Every line below that includes the word "your" needs to be copied.

**Exercise data:**
#####
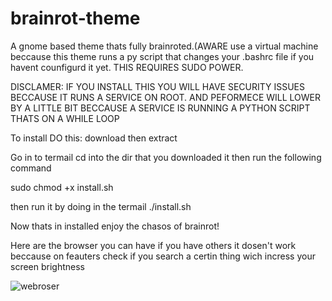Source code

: # brainrot-theme
A gnome based theme thats fully brainroted.(AWARE use a virtual machine beccause this theme runs a py script that changes your .bashrc file if you havent counfigurd it yet.
THIS REQUIRES SUDO POWER.

DISCLAMER:
IF YOU INSTALL THIS YOU WILL HAVE SECURITY ISSUES BECCAUSE IT RUNS A SERVICE ON ROOT.
AND PEFORMECE WILL LOWER BY A LITTLE BIT BECCAUSE A SERVICE IS RUNNING A PYTHON SCRIPT THATS 
ON A WHILE LOOP 

To install DO this: download then extract 

Go in to termail
cd into the dir that you downloaded it  then run the following command

sudo chmod +x install.sh


then run it by doing in the termail ./install.sh

Now thats in installed enjoy the chasos of brainrot!



Here are the browser you can have if you have others it dosen't work beccause on feauters check if you search a certin thing wich incress your screen brightness


![webroser](https://github.com/user-attachments/assets/86a4d912-f642-4d04-b465-63da5d07194a)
#####
**Answer section:**
A gnome based theme thats fully brainroted.(AWARE use a virtual machine beccause this theme runs a py script that changes your .bashrc file if you havent counfigurd it yet.
Here are the browser you can have if you have others it dosen't work beccause on feauters check if you search a certin thing wich incress your screen brightness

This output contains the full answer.